Falcon Heavy Launch Pad
SpaceX's Falcon Heavy rocket stands vertical at its launch pad in Kennedy Space Center, Florida, Dec. 28, 2017. SpaceX

We have heard it before, but SpaceX’s Falcon Heavy rocket may finally launch on its maiden flight Feb. 6. The company’s CEO Elon Musk announced on his Twitter account Saturday the latest fixed date for the much-delayed launch.

Everything in that tweet except the date is already known. And this time, given everything else that is already in place, this date — the first Tuesday of February — just might be the real thing. After all, the rocket itself has been at NASA’s Kennedy Space Center in Florida since mid-December, and went vertical on its launch pad toward the end of the month.

SpaceX also performed the first static fire test of the Falcon Heavy successfully on Wednesday, following which Musk said the launch would take place “in a week or so.” He was off by about a week, but if the eagerly anticipated launch does, in fact, take place on Feb. 6, no one would be complaining.

The Kennedy Space Center Visitor Complex also started selling tickets and packages to view the launch, another indication that the event is imminent. And while Musk’s tweet says viewing from the public causeway would be easy, you should get there early if that’s what you plan to do, because large numbers are expected to show up to witness the historic launch. The best free spots are sure to be taken early.
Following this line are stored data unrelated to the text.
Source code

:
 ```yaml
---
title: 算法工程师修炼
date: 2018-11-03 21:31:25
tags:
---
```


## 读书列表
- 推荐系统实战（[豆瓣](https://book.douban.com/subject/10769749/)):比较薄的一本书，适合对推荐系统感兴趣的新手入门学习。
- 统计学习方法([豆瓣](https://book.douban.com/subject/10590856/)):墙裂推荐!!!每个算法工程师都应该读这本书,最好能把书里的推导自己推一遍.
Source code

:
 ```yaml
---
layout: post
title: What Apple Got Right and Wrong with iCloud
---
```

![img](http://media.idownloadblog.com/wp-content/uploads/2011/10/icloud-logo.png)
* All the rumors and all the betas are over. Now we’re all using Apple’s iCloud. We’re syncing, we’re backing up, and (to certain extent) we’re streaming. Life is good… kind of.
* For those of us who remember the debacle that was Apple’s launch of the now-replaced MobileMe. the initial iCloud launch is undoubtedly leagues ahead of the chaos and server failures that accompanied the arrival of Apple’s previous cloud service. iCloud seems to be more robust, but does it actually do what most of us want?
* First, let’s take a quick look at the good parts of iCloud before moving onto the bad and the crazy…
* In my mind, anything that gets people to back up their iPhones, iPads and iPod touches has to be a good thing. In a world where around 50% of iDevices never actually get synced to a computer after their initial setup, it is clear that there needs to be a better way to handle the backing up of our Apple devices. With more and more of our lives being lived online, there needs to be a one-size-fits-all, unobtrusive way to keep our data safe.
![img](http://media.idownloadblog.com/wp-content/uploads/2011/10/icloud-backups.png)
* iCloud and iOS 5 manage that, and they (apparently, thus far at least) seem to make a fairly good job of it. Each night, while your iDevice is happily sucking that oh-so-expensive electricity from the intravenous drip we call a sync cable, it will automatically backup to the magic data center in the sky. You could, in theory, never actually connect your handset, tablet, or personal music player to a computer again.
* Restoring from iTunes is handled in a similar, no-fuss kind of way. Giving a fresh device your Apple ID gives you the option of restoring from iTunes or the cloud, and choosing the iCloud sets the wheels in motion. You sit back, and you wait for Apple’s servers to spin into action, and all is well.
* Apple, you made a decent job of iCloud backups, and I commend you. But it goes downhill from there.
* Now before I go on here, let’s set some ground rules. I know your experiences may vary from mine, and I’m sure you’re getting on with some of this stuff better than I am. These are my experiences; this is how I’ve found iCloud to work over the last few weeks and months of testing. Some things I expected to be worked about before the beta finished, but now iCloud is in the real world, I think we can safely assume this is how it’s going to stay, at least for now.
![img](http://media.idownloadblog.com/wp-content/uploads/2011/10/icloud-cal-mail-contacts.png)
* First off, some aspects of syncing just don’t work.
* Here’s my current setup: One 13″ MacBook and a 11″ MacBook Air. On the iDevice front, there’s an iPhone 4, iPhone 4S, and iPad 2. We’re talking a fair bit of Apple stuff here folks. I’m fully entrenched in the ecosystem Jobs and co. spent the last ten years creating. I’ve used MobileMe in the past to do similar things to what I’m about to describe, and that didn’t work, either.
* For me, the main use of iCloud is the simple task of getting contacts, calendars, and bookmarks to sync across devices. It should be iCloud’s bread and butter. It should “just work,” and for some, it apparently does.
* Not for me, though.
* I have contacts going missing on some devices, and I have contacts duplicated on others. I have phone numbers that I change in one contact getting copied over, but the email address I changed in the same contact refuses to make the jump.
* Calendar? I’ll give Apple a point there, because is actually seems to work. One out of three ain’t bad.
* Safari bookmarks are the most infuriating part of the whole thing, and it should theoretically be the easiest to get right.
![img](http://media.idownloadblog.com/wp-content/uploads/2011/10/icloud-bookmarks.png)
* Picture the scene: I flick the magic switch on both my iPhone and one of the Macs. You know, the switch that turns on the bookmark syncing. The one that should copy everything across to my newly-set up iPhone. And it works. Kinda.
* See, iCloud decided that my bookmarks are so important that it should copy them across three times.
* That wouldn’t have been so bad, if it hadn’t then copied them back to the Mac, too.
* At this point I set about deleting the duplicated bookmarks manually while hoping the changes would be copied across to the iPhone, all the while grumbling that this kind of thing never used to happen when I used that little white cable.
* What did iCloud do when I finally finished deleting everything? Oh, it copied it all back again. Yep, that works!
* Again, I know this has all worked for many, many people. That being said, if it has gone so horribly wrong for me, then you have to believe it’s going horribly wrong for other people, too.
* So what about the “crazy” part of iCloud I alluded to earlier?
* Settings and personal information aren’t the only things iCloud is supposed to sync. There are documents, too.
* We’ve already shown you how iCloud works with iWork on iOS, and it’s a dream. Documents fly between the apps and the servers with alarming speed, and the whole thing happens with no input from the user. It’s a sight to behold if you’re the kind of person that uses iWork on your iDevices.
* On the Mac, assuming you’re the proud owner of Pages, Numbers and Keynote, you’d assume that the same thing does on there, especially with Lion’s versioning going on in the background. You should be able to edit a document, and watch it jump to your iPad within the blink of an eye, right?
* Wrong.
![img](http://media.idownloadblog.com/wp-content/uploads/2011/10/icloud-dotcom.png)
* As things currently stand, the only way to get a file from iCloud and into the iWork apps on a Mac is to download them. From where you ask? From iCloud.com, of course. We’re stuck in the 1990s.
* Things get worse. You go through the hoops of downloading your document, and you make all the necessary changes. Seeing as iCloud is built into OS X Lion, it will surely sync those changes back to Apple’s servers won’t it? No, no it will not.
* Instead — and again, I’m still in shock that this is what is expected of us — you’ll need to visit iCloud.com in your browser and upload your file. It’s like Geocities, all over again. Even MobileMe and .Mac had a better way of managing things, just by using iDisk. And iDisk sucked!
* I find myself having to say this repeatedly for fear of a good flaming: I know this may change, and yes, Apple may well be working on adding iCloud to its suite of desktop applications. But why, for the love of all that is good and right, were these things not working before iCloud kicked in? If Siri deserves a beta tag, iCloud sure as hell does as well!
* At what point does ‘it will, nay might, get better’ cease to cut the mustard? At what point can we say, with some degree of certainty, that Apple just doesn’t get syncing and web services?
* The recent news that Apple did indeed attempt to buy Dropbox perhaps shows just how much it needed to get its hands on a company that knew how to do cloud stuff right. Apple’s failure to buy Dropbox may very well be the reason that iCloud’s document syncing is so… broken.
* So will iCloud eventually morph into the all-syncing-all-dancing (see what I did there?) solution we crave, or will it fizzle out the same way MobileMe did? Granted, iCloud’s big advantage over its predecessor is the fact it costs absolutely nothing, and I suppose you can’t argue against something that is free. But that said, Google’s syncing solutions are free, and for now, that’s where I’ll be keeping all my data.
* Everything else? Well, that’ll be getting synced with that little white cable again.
The Falcon Heavy’s maiden mission is a trip to an orbit around Mars, where it will carry as its payload Musk’s own cherry-red Tesla Roadster, which would fittingly play David Bowie’s “Space Oddity” (though how long the power supply would keep the music up is not known). If successful, it would be the first privately built spacecraft to have gone beyond a low-Earth orbit. It would also take Musk a step closer to realizing his plan of one day colonizing Mars.

The rocket has a payload capacity of 54 metric tons, substantially more than its closest competitor, the Delta IV Heavy manufactured by United Launch Alliance — a joint venture between Lockheed Martin and Boeing. It is also almost twice as powerful as the Delta IV Heavy. The only rocket more powerful that has actually flown successfully is NASA’s Saturn V, which went to the moon.

The power that makes Falcon Heavy suitable for a distant trip, such as to Mars, comes from 27 of SpaceX’s Merlin 1D engines. The tried and tested Falcon 9 rocket uses nine of those engines, and Falcon Heavy can be thought of as three Falcon 9 cores strapped together.

But it is not as simple as just putting three Falcon 9 cores together, and there are considerable risks involved in the Falcon Heavy launch. Musk has said in the past there was a good chance the rocket wouldn’t make it to orbit, and he would be happy if Falcon Heavy flew far enough to not destroy the launch pad.